Há uns anos, ouvi um aluno a referir-se à sala pequenina do CR como a sala dos anormais. Nunca tinha pensado nisso e, embora os termos não devessem ter sido aqueles, ele não mentia. Aquela era, efetivamente, a sala dos que não são como os outros. Eu, a Maria e o Mi, na realidade, fugimos, cada um à sua maneira, do que é considerado a normalidade. No entanto, sempre achei que a normalidade é muito sobrevalorizada.
Ainda esta semana tentava explicar isto ao meu filho mais novo, que está naquela idade em que quer parecer igualzinho aos amigos. Expliquei-lhe o conceito matemático da moda, que é a variável que mais vezes se repete, e disse-lhe que num mundo cada vez mais igual é muito importante que ele desenvolva a sua personalidade, e que isso é uma mais valia. E que a personalidade está ligada à forma como cada um descobre e aceita a sua própria forma de ser, sem se preocupar em demasia com aquilo que os outros pensam. Disse-lhe também, para seu espanto, que essa era uma das vantagens de eu gaguejar. Ele, que nunca me falou disso, nunca se tinha apercebido que a deficiência pudesse ter uma vantagem, qualquer que ela fosse. E tem algumas.

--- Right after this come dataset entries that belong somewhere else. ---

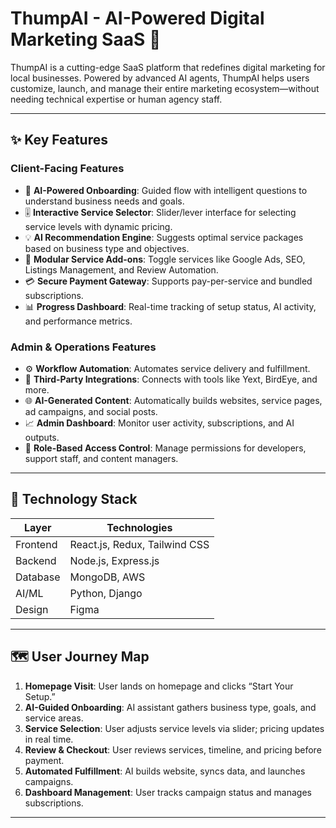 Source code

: # ThumpAI - AI-Powered Digital Marketing SaaS 🚀

ThumpAI is a cutting-edge SaaS platform that redefines digital marketing for local businesses. Powered by advanced AI agents, ThumpAI helps users customize, launch, and manage their entire marketing ecosystem—without needing technical expertise or human agency staff.

---

## ✨ Key Features

### Client-Facing Features
- 🤖 **AI-Powered Onboarding**: Guided flow with intelligent questions to understand business needs and goals.
- 🎚️ **Interactive Service Selector**: Slider/lever interface for selecting service levels with dynamic pricing.
- 💡 **AI Recommendation Engine**: Suggests optimal service packages based on business type and objectives.
- 🧩 **Modular Service Add-ons**: Toggle services like Google Ads, SEO, Listings Management, and Review Automation.
- 💳 **Secure Payment Gateway**: Supports pay-per-service and bundled subscriptions.
- 📊 **Progress Dashboard**: Real-time tracking of setup status, AI activity, and performance metrics.

### Admin & Operations Features
- ⚙️ **Workflow Automation**: Automates service delivery and fulfillment.
- 🔄 **Third-Party Integrations**: Connects with tools like Yext, BirdEye, and more.
- 🌐 **AI-Generated Content**: Automatically builds websites, service pages, ad campaigns, and social posts.
- 📈 **Admin Dashboard**: Monitor user activity, subscriptions, and AI outputs.
- 🔐 **Role-Based Access Control**: Manage permissions for developers, support staff, and content managers.

---

## 🚀 Technology Stack

| Layer        | Technologies                     |
|--------------|----------------------------------|
| Frontend     | React.js, Redux, Tailwind CSS    |
| Backend      | Node.js, Express.js              |
| Database     | MongoDB, AWS                     |
| AI/ML        | Python, Django                   |
| Design       | Figma                            |

---

## 🗺️ User Journey Map

1. **Homepage Visit**: User lands on homepage and clicks “Start Your Setup.”
2. **AI-Guided Onboarding**: AI assistant gathers business type, goals, and service areas.
3. **Service Selection**: User adjusts service levels via slider; pricing updates in real time.
4. **Review & Checkout**: User reviews services, timeline, and pricing before payment.
5. **Automated Fulfillment**: AI builds website, syncs data, and launches campaigns.
6. **Dashboard Management**: User tracks campaign status and manages subscriptions.

---




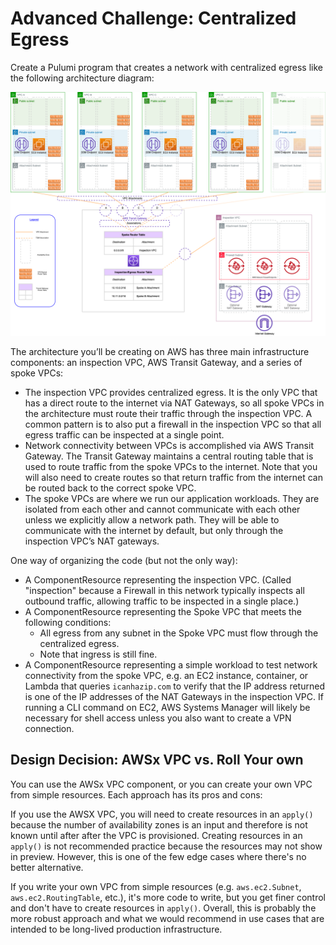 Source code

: # Advanced Challenge: Centralized Egress

Create a Pulumi program that creates a network with centralized egress like the following architecture diagram:

![Centralized egress architecture diagram](images/centralized-egress-architecture.png)

The architecture you’ll be creating on AWS has three main infrastructure components: an inspection VPC, AWS Transit Gateway, and a series of spoke VPCs:

- The inspection VPC provides centralized egress. It is the only VPC that has a direct route to the internet via NAT Gateways, so all spoke VPCs in the architecture must route their traffic through the inspection VPC. A common pattern is to also put a firewall in the inspection VPC so that all egress traffic can be inspected at a single point.
- Network connectivity between VPCs is accomplished via AWS Transit Gateway. The Transit Gateway maintains a central routing table that is used to route traffic from the spoke VPCs to the internet. Note that you will also need to create routes so that return traffic from the internet can be routed back to the correct spoke VPC.
- The spoke VPCs are where we run our application workloads. They are isolated from each other and cannot communicate with each other unless we explicitly allow a network path. They will be able to communicate with the internet by default, but only through the inspection VPC’s NAT gateways.

One way of organizing the code (but not the only way):

- A ComponentResource representing the inspection VPC. (Called "inspection" because a Firewall in this network typically inspects all outbound traffic, allowing traffic to be inspected in a single place.)
- A ComponentResource representing the Spoke VPC that meets the following conditions:
  - All egress from any subnet in the Spoke VPC must flow through the centralized egress.
  - Note that ingress is still fine.
- A ComponentResource representing a simple workload to test network connectivity from the spoke VPC, e.g. an EC2 instance, container, or Lambda that queries `icanhazip.com` to verify that the IP address returned is one of the IP addresses of the NAT Gateways in the inspection VPC. If running a CLI command on EC2, AWS Systems Manager will likely be necessary for shell access unless you also want to create a VPN connection.

## Design Decision: AWSx VPC vs. Roll Your own

You can use the AWSx VPC component, or you can create your own VPC from simple resources. Each approach has its pros and cons:

If you use the AWSX VPC, you will need to create resources in an `apply()` because the number of availability zones is an input and therefore is not known until after after the VPC is provisioned. Creating resources in an `apply()` is not recommended practice because the resources may not show in preview. However, this is one of the few edge cases where there's no better alternative.

If you write your own VPC from simple resources (e.g. `aws.ec2.Subnet`, `aws.ec2.RoutingTable`, etc.), it's more code to write, but you get finer control and don't have to create resources in `apply()`. Overall, this is probably the more robust approach and what we would recommend in use cases that are intended to be long-lived production infrastructure.
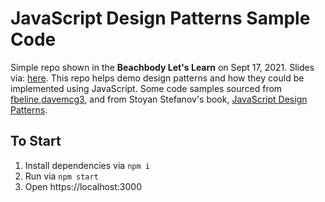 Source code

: # JavaScript Design Patterns Sample Code

Simple repo shown in the **Beachbody Let's Learn** on Sept 17, 2021. Slides via: [here](https://slides.com/vmenonbb/design-patterns-at-beachbody/). This repo helps demo design patterns and how they could be implemented using JavaScript. Some code samples sourced from [fbeline](https://github.com/fbeline/design-patterns-JS),[davemcg3](https://github.com/davemcg3/design_patterns), and from Stoyan Stefanov's book, [JavaScript Design Patterns](https://www.oreilly.com/library/view/javascript-patterns/9781449399115/).

## To Start

1. Install dependencies via `npm i`
2. Run via `npm start`
3. Open https://localhost:3000
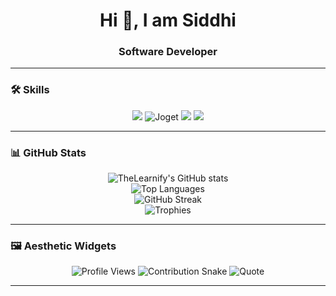 <!-- GitHub Profile README for TheLearnify -->

<h1 align="center">Hi 👋, I am Siddhi</h1>
<h3 align="center">Software Developer</h3>

---

### 🛠️ Skills

<p align="center">
  <img src="https://img.shields.io/badge/Java-ED8B00?style=for-the-badge&logo=java&logoColor=white"/>
  <img src="https://img.shields.io/badge/Joget-00AEEF?style=for-the-badge&logo=data:image/svg+xml;base64,PHN2ZyB4bWxucz0naHR0cDovL3d3dy53My5vcmcvMjAwMC9zdmcnIHdpZHRoPScyNScgaGVpZ2h0PScyNScgdmlld0JveD0nMCAwIDI1IDI1Jz48Y2lyY2xlIGN4PScxMicgY3k9JzEyJyByPScxMScgZmlsbD0nIzAwQUVFRicvPjwvc3ZnPg==" alt="Joget" />
  <img src="https://img.shields.io/badge/Web%20Development-1B1F23?style=for-the-badge&logo=html5&logoColor=white"/>
  <img src="https://img.shields.io/badge/SQL-4479A1?style=for-the-badge&logo=mysql&logoColor=white"/>
</p>

---

### 📊 GitHub Stats

<p align="center">
  <img src="https://github-readme-stats.vercel.app/api?username=TheLearnify&show_icons=true&theme=light" alt="TheLearnify's GitHub stats" /><br>
  <img src="https://github-readme-stats.vercel.app/api/top-langs/?username=TheLearnify&layout=compact&theme=light" alt="Top Languages" /><br>
  <img src="https://streak-stats.demolab.com?user=TheLearnify&theme=light" alt="GitHub Streak" /><br>
  <img src="https://github-profile-trophy.vercel.app/?username=TheLearnify&theme=light&column=7" alt="Trophies" />
</p>

---

### 🖼️ Aesthetic Widgets

<p align="center">
  <!-- Profile Views Counter -->
  <img src="https://komarev.com/ghpvc/?username=TheLearnify&color=lightgrey" alt="Profile Views" />
  <!-- Contribution Snake Animation (requires GitHub Action setup) -->
  <img src="https://github.com/TheLearnify/TheLearnify/blob/main/snake.yml" alt="Contribution Snake" />
  <!-- Dynamic Quote -->
  <img src="https://quotes-github-readme.vercel.app/api?type=horizontal&theme=light" alt="Quote" />
</p>

---

<!-- Optionally add links or contact section here -->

Naquela salinha do fundo do CR testemunhei alguns dos momentos mais ternos e cómicos que já vivi naquela casa. A inocência da Maria, a sua enorme sensibilidade e, por outro lado, a irreverência do Mi e a sua extraordinária inteligência, ajudam-me a acreditar na multiplicidade da vida e naquilo que é invisível aos olhos. Aquilo que é, para os olhares menos atentos, deficiência, é, na esmagadora maioria dos casos, vida e alegria no seu estado mais puro, sem aqueles entraves e barreiras que nós estupidamente criamos para nossa defesa. Conviver todos os dias com pessoas assim é uma Graça que faz falta a muitas pessoas que conheço, que vivem obcecadas com as suas pretensas e muitas vezes inventadas imperfeições. Pudessem elas testemunhar a alegria natural da diferença, deixassem-se elas contagiar por essa visão menos obtusa do que é perfeito, e a sua vida ganharia muito mais sentido. E aí, só ai, estariam um bocadinho mais perto da perfeição.